Australian research centre

The Centre for Accident Research and Road Safety – Queensland (CARRS-Q) is a research centre established in 1996.

It is based at the Kelvin Grove campus of Queensland University of Technology (QUT) in Queensland, Australia and is part of the Faculty of Health.

The centre was established as a joint venture of the Motor Accident Insurance Commission (MAIC) and QUT, and also receives funding from competitive research grants for specific projects. CARRS-Q's stated vision is "for a safer world in which injury-related harm is uncommon and unacceptable", which it works toward by conducting research, training road safety professionals, and giving awards to other organisations or individuals for successful road safety initiatives.

== Areas of research ==
CARRS-Q's areas of research are currently divided into Intelligent Transport Systems, Occupational Road Safety, Regulation and Enforcement, Road Safety Infrastructure, School and Community Injury Prevention, and Vulnerable Road Users. The centre is part of the School of Psychology and Counselling in QUT's Faculty of Health, and some of its researchers have psychology qualifications and focus on the behavioural aspects of road safety.

== Teaching activities ==
CARRS-Q has Masters and PhD students, some of whom are concurrently employed as Research Officers.

== Research facilities ==
CARRS-Q has a range of equipment used in road safety research on driver behaviour, including an instrumented four-wheel drive (4WD) vehicle and a driving simulator.

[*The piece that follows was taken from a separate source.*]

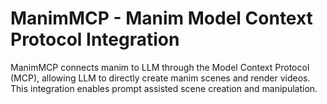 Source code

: # ManimMCP - Manim Model Context Protocol Integration

ManimMCP connects manim to LLM through the Model Context Protocol (MCP), allowing LLM to directly create manim scenes and render videos. This integration enables prompt assisted scene creation and manipulation.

The instrumented 4WD is equipped with sensors such as a multimedia datalogger, physiological devices (EEG, ECG and EMG), laser scanner, radars and eye trackers.

The CARRS-Q Driving Simulator was officially launched on 19 March 2010. It is based on a Holden Commodore sedan that was donated for the purpose, and sits on a six degrees of freedom motion platform.

==Queensland Road Safety Awards==
The Queensland Road Safety Awards (QRSA) were first held in the year 2000 and are a joint initiative of CARRS-Q and the RACQ to "recognise and honour the outstanding efforts of individuals and groups who have started projects or programmes to improve safety on Queensland roads".

== Collaboration ==
CARRS-Q has links with similar organisations worldwide, such as the French National Institute for Transportation Safety Research (INRETS) and University of Michigan Transportation Research Institute (UMTRI), through exchange of visiting researchers and collaboration on research papers.